TRY IT: Take every entry below and copy it out word for word.

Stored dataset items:
== == ==

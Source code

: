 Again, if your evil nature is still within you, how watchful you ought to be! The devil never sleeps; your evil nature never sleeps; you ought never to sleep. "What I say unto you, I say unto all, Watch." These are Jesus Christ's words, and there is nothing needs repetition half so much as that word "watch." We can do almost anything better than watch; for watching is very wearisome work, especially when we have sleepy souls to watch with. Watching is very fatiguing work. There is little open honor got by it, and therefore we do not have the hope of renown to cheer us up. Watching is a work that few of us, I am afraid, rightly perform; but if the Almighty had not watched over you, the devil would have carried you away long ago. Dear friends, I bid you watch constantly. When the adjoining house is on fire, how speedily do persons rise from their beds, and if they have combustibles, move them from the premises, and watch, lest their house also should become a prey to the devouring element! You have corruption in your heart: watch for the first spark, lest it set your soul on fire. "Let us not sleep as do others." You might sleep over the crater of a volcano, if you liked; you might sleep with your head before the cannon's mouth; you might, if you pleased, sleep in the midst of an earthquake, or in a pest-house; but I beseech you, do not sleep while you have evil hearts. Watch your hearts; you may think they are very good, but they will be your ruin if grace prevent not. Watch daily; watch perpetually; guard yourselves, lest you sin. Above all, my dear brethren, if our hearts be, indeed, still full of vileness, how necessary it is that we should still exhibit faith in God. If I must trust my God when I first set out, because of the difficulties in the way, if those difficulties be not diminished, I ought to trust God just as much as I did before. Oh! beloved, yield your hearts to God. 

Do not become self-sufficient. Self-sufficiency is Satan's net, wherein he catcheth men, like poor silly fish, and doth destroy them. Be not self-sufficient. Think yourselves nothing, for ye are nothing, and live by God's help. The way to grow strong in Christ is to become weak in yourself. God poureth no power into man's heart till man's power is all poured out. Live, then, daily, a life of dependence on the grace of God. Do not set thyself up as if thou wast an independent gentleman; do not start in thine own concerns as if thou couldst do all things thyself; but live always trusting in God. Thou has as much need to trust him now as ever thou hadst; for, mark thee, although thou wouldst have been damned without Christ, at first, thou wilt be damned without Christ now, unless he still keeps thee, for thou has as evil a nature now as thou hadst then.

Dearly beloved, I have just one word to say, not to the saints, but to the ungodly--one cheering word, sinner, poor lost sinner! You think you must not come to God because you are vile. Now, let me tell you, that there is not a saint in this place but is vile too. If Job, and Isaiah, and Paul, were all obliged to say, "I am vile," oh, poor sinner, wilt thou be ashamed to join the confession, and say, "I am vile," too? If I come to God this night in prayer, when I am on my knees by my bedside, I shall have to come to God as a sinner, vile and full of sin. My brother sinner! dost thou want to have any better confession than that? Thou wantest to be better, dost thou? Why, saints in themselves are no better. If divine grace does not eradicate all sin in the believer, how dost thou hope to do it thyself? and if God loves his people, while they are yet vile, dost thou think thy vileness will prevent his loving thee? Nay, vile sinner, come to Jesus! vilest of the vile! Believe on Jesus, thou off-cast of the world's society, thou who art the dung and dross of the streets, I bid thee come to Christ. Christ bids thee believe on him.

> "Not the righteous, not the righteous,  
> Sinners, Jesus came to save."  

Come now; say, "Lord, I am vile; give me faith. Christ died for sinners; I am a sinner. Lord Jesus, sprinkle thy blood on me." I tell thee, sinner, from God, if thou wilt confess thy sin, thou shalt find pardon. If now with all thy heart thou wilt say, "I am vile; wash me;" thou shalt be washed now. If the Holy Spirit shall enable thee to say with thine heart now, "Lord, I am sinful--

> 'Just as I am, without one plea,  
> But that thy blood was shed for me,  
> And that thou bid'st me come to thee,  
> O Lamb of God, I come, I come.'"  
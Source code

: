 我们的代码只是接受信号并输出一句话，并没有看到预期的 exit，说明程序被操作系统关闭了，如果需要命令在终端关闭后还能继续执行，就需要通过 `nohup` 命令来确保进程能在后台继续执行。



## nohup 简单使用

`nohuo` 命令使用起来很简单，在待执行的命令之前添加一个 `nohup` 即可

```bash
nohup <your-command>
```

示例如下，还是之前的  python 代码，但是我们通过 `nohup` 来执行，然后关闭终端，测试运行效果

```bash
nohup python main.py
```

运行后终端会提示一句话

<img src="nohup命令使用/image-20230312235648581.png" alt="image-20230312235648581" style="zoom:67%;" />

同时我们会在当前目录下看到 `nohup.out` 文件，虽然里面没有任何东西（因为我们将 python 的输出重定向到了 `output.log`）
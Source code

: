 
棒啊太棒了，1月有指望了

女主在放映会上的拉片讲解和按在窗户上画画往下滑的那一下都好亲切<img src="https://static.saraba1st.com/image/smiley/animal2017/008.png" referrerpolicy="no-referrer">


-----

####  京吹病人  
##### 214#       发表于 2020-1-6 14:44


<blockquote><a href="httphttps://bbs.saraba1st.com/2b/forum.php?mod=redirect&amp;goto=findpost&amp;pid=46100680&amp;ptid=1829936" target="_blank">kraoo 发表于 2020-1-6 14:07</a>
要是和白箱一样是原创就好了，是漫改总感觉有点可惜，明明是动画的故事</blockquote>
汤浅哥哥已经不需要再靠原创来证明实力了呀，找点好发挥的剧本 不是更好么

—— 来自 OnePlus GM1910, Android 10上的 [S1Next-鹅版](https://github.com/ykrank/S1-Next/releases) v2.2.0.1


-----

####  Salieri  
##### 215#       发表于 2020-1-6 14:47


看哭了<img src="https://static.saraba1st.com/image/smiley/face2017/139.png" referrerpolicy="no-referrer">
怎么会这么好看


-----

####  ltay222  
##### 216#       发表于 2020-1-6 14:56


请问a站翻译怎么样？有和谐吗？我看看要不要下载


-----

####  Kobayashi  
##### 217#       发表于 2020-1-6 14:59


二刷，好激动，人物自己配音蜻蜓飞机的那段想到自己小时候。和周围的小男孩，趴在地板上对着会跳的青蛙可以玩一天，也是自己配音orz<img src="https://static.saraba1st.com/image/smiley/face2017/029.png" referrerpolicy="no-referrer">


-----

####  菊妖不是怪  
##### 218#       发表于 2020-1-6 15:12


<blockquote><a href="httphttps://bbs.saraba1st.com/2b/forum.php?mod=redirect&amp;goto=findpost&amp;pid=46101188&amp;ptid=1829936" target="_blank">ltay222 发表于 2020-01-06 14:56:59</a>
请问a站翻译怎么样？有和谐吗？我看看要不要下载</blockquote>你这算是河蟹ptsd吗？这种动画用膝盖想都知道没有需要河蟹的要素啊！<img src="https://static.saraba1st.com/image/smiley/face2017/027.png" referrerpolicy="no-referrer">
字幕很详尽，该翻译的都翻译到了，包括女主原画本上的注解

== == ==

SOLUTION TO THE EXERCISE:
Source code

: Again, if your evil nature is still within you, how watchful you ought to be! The devil never sleeps; your evil nature never sleeps; you ought never to sleep. "What I say unto you, I say unto all, Watch." These are Jesus Christ's words, and there is nothing needs repetition half so much as that word "watch." We can do almost anything better than watch; for watching is very wearisome work, especially when we have sleepy souls to watch with. Watching is very fatiguing work. There is little open honor got by it, and therefore we do not have the hope of renown to cheer us up. Watching is a work that few of us, I am afraid, rightly perform; but if the Almighty had not watched over you, the devil would have carried you away long ago. Dear friends, I bid you watch constantly. When the adjoining house is on fire, how speedily do persons rise from their beds, and if they have combustibles, move them from the premises, and watch, lest their house also should become a prey to the devouring element! You have corruption in your heart: watch for the first spark, lest it set your soul on fire. "Let us not sleep as do others." You might sleep over the crater of a volcano, if you liked; you might sleep with your head before the cannon's mouth; you might, if you pleased, sleep in the midst of an earthquake, or in a pest-house; but I beseech you, do not sleep while you have evil hearts. Watch your hearts; you may think they are very good, but they will be your ruin if grace prevent not. Watch daily; watch perpetually; guard yourselves, lest you sin. Above all, my dear brethren, if our hearts be, indeed, still full of vileness, how necessary it is that we should still exhibit faith in God. If I must trust my God when I first set out, because of the difficulties in the way, if those difficulties be not diminished, I ought to trust God just as much as I did before. Oh! beloved, yield your hearts to God. 

Do not become self-sufficient. Self-sufficiency is Satan's net, wherein he catcheth men, like poor silly fish, and doth destroy them. Be not self-sufficient. Think yourselves nothing, for ye are nothing, and live by God's help. The way to grow strong in Christ is to become weak in yourself. God poureth no power into man's heart till man's power is all poured out. Live, then, daily, a life of dependence on the grace of God. Do not set thyself up as if thou wast an independent gentleman; do not start in thine own concerns as if thou couldst do all things thyself; but live always trusting in God. Thou has as much need to trust him now as ever thou hadst; for, mark thee, although thou wouldst have been damned without Christ, at first, thou wilt be damned without Christ now, unless he still keeps thee, for thou has as evil a nature now as thou hadst then.

Dearly beloved, I have just one word to say, not to the saints, but to the ungodly--one cheering word, sinner, poor lost sinner! You think you must not come to God because you are vile. Now, let me tell you, that there is not a saint in this place but is vile too. If Job, and Isaiah, and Paul, were all obliged to say, "I am vile," oh, poor sinner, wilt thou be ashamed to join the confession, and say, "I am vile," too? If I come to God this night in prayer, when I am on my knees by my bedside, I shall have to come to God as a sinner, vile and full of sin. My brother sinner! dost thou want to have any better confession than that? Thou wantest to be better, dost thou? Why, saints in themselves are no better. If divine grace does not eradicate all sin in the believer, how dost thou hope to do it thyself? and if God loves his people, while they are yet vile, dost thou think thy vileness will prevent his loving thee? Nay, vile sinner, come to Jesus! vilest of the vile! Believe on Jesus, thou off-cast of the world's society, thou who art the dung and dross of the streets, I bid thee come to Christ. Christ bids thee believe on him.

> "Not the righteous, not the righteous,  
> Sinners, Jesus came to save."  

Come now; say, "Lord, I am vile; give me faith. Christ died for sinners; I am a sinner. Lord Jesus, sprinkle thy blood on me." I tell thee, sinner, from God, if thou wilt confess thy sin, thou shalt find pardon. If now with all thy heart thou wilt say, "I am vile; wash me;" thou shalt be washed now. If the Holy Spirit shall enable thee to say with thine heart now, "Lord, I am sinful--

> 'Just as I am, without one plea,  
> But that thy blood was shed for me,  
> And that thou bid'st me come to thee,  
> O Lamb of God, I come, I come.'"  
Source code

: 我们的代码只是接受信号并输出一句话，并没有看到预期的 exit，说明程序被操作系统关闭了，如果需要命令在终端关闭后还能继续执行，就需要通过 `nohup` 命令来确保进程能在后台继续执行。



## nohup 简单使用

`nohuo` 命令使用起来很简单，在待执行的命令之前添加一个 `nohup` 即可

```bash
nohup <your-command>
```

示例如下，还是之前的  python 代码，但是我们通过 `nohup` 来执行，然后关闭终端，测试运行效果

```bash
nohup python main.py
```

运行后终端会提示一句话

<img src="nohup命令使用/image-20230312235648581.png" alt="image-20230312235648581" style="zoom:67%;" />

同时我们会在当前目录下看到 `nohup.out` 文件，虽然里面没有任何东西（因为我们将 python 的输出重定向到了 `output.log`）
Source code

: 
棒啊太棒了，1月有指望了

女主在放映会上的拉片讲解和按在窗户上画画往下滑的那一下都好亲切<img src="https://static.saraba1st.com/image/smiley/animal2017/008.png" referrerpolicy="no-referrer">


-----

####  京吹病人  
##### 214#       发表于 2020-1-6 14:44


<blockquote><a href="httphttps://bbs.saraba1st.com/2b/forum.php?mod=redirect&amp;goto=findpost&amp;pid=46100680&amp;ptid=1829936" target="_blank">kraoo 发表于 2020-1-6 14:07</a>
要是和白箱一样是原创就好了，是漫改总感觉有点可惜，明明是动画的故事</blockquote>
汤浅哥哥已经不需要再靠原创来证明实力了呀，找点好发挥的剧本 不是更好么

—— 来自 OnePlus GM1910, Android 10上的 [S1Next-鹅版](https://github.com/ykrank/S1-Next/releases) v2.2.0.1


-----

####  Salieri  
##### 215#       发表于 2020-1-6 14:47


看哭了<img src="https://static.saraba1st.com/image/smiley/face2017/139.png" referrerpolicy="no-referrer">
怎么会这么好看


-----

####  ltay222  
##### 216#       发表于 2020-1-6 14:56


请问a站翻译怎么样？有和谐吗？我看看要不要下载


-----

####  Kobayashi  
##### 217#       发表于 2020-1-6 14:59


二刷，好激动，人物自己配音蜻蜓飞机的那段想到自己小时候。和周围的小男孩，趴在地板上对着会跳的青蛙可以玩一天，也是自己配音orz<img src="https://static.saraba1st.com/image/smiley/face2017/029.png" referrerpolicy="no-referrer">


-----

####  菊妖不是怪  
##### 218#       发表于 2020-1-6 15:12


<blockquote><a href="httphttps://bbs.saraba1st.com/2b/forum.php?mod=redirect&amp;goto=findpost&amp;pid=46101188&amp;ptid=1829936" target="_blank">ltay222 发表于 2020-01-06 14:56:59</a>
请问a站翻译怎么样？有和谐吗？我看看要不要下载</blockquote>你这算是河蟹ptsd吗？这种动画用膝盖想都知道没有需要河蟹的要素啊！<img src="https://static.saraba1st.com/image/smiley/face2017/027.png" referrerpolicy="no-referrer">
字幕很详尽，该翻译的都翻译到了，包括女主原画本上的注解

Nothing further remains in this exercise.